Yes, it was a human. I'll give you that one. But only because it pertains to the story.

But I certainly won't tell you this person's gender. It is a human concern to worry more about the physical parts between lovers than the actual feelings involved. We are all sexual creatures in need of stimulation now and again. Elves care about the act of loving and falling in love, not who you fall for.

Oh, you've heard this before? Well, alright then. Moving on.

For some reason, entirely unknown to me, this person stood out to me. I was smitten. I would have done anything to make this person happy. And I did.

But this person was a jealous creature, as most humans are, and wanted proof that I was loyal. I assured this person, as I assure you here and now, that I was loyal to no one else.

Words, however, were not enough; nor were the gifts, or the sweaty nights, or the sweet, innocent kisses of first love. This person wanted the ultimate gift that I had to offer: my birthright. My life.

I was ignorant; blinded by my heart. I couldn't see through the lies. I gave my birthright willingly, passionately, and without question.

Let me tell you what this means for an elf.

We are made from the earth, so if we do not tend to it, we are, in essence, neglecting ourselves. So to simply ignore the urges of our nature, the backbone of our birthright, is to lose all sense of purpose, leading inevitably to death. But when we give away our birthright, we no longer suffer the punishment of immediate death; instead, we doom ourselves to mortality. In a way, we become human.

Although the land no longer rules us, we are restricted to the grounds we once tended to, watching it die, just as we ourselves, slowly from day to day, die. Like sad, purposeless creatures: like humans.

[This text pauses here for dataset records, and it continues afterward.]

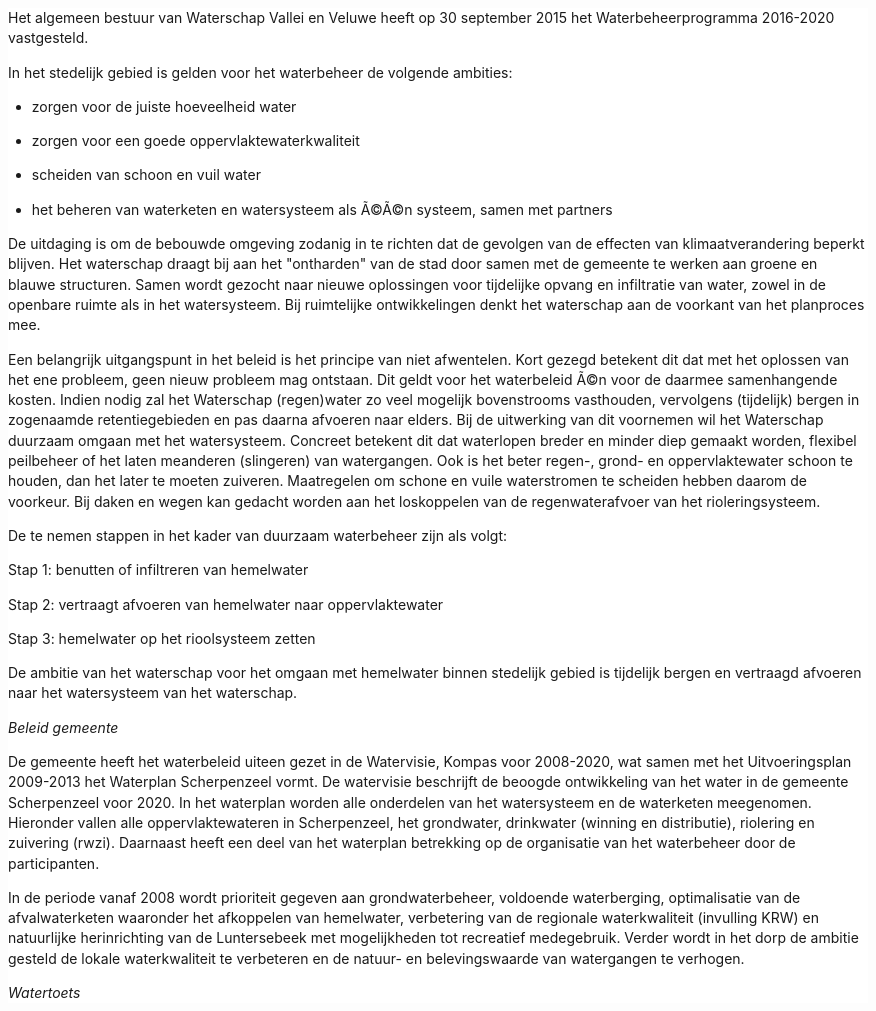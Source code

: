 Het algemeen bestuur van Waterschap Vallei en Veluwe heeft op 30 september 2015 het Waterbeheerprogramma 2016\-2020 vastgesteld.

In het stedelijk gebied is gelden voor het waterbeheer de volgende ambities:

* zorgen voor de juiste hoeveelheid water

* zorgen voor een goede oppervlaktewaterkwaliteit

* scheiden van schoon en vuil water

* het beheren van waterketen en watersysteem als Ã©Ã©n systeem, samen met partners

De uitdaging is om de bebouwde omgeving zodanig in te richten dat de gevolgen van de effecten van klimaatverandering beperkt blijven. Het waterschap draagt bij aan het "ontharden" van de stad door samen met de gemeente te werken aan groene en blauwe structuren. Samen wordt gezocht naar nieuwe oplossingen voor tijdelijke opvang en infiltratie van water, zowel in de openbare ruimte als in het watersysteem. Bij ruimtelijke ontwikkelingen denkt het waterschap aan de voorkant van het planproces mee.

Een belangrijk uitgangspunt in het beleid is het principe van niet afwentelen. Kort gezegd betekent dit dat met het oplossen van het ene probleem, geen nieuw probleem mag ontstaan. Dit geldt voor het waterbeleid Ã©n voor de daarmee samenhangende kosten. Indien nodig zal het Waterschap (regen)water zo veel mogelijk bovenstrooms vasthouden, vervolgens (tijdelijk) bergen in zogenaamde retentiegebieden en pas daarna afvoeren naar elders. Bij de uitwerking van dit voornemen wil het Waterschap duurzaam omgaan met het watersysteem. Concreet betekent dit dat waterlopen breder en minder diep gemaakt worden, flexibel peilbeheer of het laten meanderen (slingeren) van watergangen. Ook is het beter regen\-, grond\- en oppervlaktewater schoon te houden, dan het later te moeten zuiveren. Maatregelen om schone en vuile waterstromen te scheiden hebben daarom de voorkeur. Bij daken en wegen kan gedacht worden aan het loskoppelen van de regenwaterafvoer van het rioleringsysteem.

De te nemen stappen in het kader van duurzaam waterbeheer zijn als volgt:

Stap 1: benutten of infiltreren van hemelwater

Stap 2: vertraagt afvoeren van hemelwater naar oppervlaktewater

Stap 3: hemelwater op het rioolsysteem zetten

De ambitie van het waterschap voor het omgaan met hemelwater binnen stedelijk gebied is tijdelijk bergen en vertraagd afvoeren naar het watersysteem van het waterschap.

*Beleid gemeente*

De gemeente heeft het waterbeleid uiteen gezet in de Watervisie, Kompas voor 2008\-2020, wat samen met het Uitvoeringsplan 2009\-2013 het Waterplan Scherpenzeel vormt. De watervisie beschrijft de beoogde ontwikkeling van het water in de gemeente Scherpenzeel voor 2020\. In het waterplan worden alle onderdelen van het watersysteem en de waterketen meegenomen. Hieronder vallen alle oppervlaktewateren in Scherpenzeel, het grondwater, drinkwater (winning en distributie), riolering en zuivering (rwzi). Daarnaast heeft een deel van het waterplan betrekking op de organisatie van het waterbeheer door de participanten.

In de periode vanaf 2008 wordt prioriteit gegeven aan grondwaterbeheer, voldoende waterberging, optimalisatie van de afvalwaterketen waaronder het afkoppelen van hemelwater, verbetering van de regionale waterkwaliteit (invulling KRW) en natuurlijke herinrichting van de Luntersebeek met mogelijkheden tot recreatief medegebruik. Verder wordt in het dorp de ambitie gesteld de lokale waterkwaliteit te verbeteren en de natuur\- en belevingswaarde van watergangen te verhogen.

*Watertoets*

No longer can we help those in need because we are those in need. No longer can we live amidst the clouds like others of our kind. No longer can we hold our heads up high in self-respect.

But I was willing to take this on to prove my love.

The problem was that this person was nothing but a miserable cheat, who stole my life and left Lazytown, and me, forever.

What this person didn't understand, however, was the concept of responsibility. By leaving Lazytown unattended, this person set an early date with death. My one and only retribution.

I was otherwise bitter. I found a place as far away from others as I could while still remaining in town, and lived quite unabashedly alone and undisturbed.

I made it my goal in life to undo everything I ever stood for as an elf. I made it my purpose to be rotten; even took it as my name.

Were there other elves after me, you ask? Yes, yes, there were replacements.

The first one was just as pathetic as I had been, only younger. A bit of an insult, if you ask me, to be replaced by a Secondary Elf. Nonetheless, I watched him make the same mistake that I had: falling in love with humans. He made his mark, left his seed, and in sheer embarrassment and shame, left of his own free-will.

Suicide.

It isn't forbidden to breed with humans, only gravely discouraged. His guilt for the little accident drove him away for good.

As for his replacement, well, an even younger elf at that. But I suppose that was to be expected.

What I didn't expect, however, was that I would come to love the wretched blue elf, almost as much, if not more, than I had once loved before.